:: YOUR INSTRUCTIONS ::
Please return the lines of the data that contain "inputs".

:: RECORDS SUPPLIED ::

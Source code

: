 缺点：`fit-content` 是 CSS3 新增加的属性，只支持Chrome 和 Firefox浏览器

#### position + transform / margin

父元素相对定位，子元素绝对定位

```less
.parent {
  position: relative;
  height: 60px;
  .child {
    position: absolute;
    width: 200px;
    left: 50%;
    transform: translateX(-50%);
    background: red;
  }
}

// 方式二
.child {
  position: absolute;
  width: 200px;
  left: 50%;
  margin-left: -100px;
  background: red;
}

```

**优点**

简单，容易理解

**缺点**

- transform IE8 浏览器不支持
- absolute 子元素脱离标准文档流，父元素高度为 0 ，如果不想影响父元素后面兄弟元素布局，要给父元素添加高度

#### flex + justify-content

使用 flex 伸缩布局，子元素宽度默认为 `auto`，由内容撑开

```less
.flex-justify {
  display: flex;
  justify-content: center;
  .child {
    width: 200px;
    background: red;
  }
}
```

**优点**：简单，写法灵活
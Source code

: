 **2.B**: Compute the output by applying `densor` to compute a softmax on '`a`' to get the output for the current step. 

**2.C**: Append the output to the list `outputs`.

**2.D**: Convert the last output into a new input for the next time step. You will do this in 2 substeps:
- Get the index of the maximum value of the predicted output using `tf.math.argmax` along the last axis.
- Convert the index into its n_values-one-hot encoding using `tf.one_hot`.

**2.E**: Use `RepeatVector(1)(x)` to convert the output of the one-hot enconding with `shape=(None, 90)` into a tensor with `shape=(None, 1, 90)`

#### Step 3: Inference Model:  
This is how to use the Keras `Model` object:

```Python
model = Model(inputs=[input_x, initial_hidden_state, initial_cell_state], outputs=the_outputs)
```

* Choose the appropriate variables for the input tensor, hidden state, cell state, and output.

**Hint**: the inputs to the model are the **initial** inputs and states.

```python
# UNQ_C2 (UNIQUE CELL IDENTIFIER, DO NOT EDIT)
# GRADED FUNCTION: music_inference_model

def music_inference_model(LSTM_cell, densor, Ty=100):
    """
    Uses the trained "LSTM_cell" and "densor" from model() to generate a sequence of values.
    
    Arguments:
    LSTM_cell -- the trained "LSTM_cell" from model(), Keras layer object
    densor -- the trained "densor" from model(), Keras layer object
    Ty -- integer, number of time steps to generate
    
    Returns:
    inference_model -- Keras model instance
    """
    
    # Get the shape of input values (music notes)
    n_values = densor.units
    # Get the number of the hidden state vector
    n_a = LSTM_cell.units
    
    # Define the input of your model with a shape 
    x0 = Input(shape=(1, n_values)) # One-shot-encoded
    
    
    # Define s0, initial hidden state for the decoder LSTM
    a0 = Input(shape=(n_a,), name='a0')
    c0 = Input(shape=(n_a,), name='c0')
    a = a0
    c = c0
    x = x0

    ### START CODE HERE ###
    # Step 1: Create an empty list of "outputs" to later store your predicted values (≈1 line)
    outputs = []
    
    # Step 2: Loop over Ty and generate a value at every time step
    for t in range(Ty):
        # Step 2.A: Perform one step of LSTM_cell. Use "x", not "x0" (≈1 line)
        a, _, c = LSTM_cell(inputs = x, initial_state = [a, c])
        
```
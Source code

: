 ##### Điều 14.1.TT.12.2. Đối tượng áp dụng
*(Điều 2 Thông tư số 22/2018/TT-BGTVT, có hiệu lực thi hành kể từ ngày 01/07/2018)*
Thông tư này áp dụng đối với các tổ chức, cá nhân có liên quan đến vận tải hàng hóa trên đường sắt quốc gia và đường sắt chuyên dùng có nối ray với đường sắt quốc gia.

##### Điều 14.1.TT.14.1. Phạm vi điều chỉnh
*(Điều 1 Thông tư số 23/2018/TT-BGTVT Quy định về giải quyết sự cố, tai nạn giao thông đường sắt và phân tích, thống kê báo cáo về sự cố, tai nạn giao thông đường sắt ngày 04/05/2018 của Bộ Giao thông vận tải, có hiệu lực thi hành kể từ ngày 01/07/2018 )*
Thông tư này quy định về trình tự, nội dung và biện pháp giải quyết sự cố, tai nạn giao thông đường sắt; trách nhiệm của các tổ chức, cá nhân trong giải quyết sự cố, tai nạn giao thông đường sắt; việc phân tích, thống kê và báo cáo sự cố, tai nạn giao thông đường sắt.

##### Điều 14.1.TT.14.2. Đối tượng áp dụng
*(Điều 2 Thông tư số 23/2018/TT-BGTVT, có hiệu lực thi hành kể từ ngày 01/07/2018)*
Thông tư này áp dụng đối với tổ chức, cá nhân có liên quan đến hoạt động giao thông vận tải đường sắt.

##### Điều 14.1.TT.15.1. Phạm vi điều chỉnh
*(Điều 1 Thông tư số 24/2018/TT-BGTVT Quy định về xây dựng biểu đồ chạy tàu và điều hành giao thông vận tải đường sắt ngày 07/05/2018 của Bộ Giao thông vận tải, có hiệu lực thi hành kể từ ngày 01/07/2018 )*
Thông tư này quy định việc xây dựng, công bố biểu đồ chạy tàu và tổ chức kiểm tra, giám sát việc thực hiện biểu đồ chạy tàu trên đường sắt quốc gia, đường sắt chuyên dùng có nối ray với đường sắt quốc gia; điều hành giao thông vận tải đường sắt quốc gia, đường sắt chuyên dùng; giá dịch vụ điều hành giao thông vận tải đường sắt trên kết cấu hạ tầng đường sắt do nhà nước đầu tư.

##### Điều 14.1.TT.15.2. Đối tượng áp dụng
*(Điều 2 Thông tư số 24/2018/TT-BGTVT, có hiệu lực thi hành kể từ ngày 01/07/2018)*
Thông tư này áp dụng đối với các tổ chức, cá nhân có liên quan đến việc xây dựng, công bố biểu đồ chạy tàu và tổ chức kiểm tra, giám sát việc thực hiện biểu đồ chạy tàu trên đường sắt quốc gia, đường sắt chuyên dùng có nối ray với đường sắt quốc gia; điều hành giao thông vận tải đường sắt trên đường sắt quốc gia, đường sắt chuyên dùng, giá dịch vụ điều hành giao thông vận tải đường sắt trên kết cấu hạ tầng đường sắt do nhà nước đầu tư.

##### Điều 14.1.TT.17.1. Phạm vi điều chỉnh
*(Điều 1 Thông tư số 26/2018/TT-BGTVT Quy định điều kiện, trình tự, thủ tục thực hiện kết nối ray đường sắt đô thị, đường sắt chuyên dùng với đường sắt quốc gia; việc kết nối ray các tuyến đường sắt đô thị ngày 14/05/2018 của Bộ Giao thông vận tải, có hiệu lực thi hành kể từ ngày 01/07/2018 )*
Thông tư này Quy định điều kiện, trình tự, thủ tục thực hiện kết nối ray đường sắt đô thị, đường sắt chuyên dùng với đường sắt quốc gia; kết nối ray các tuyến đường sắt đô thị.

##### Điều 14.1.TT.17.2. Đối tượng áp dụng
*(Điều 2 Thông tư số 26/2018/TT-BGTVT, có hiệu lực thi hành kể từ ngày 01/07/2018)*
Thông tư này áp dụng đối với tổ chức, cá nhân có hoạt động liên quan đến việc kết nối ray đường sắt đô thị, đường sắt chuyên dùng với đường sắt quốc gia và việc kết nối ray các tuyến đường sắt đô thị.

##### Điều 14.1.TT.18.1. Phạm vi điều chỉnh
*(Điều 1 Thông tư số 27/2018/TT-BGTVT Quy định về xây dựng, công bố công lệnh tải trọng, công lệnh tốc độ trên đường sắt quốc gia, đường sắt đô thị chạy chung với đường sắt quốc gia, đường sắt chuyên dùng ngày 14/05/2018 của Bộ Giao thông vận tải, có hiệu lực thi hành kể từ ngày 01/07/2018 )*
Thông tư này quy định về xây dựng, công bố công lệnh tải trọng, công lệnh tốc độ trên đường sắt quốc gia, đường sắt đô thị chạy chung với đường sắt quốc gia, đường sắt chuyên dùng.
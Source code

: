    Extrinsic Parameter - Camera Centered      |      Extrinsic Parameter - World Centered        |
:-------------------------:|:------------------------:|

:: ANSWER FOR THIS EXERCISE ::
model = Model(inputs=[input_x, initial_hidden_state, initial_cell_state], outputs=the_outputs)
**Hint**: the inputs to the model are the **initial** inputs and states.
        a, _, c = LSTM_cell(inputs = x, initial_state = [a, c])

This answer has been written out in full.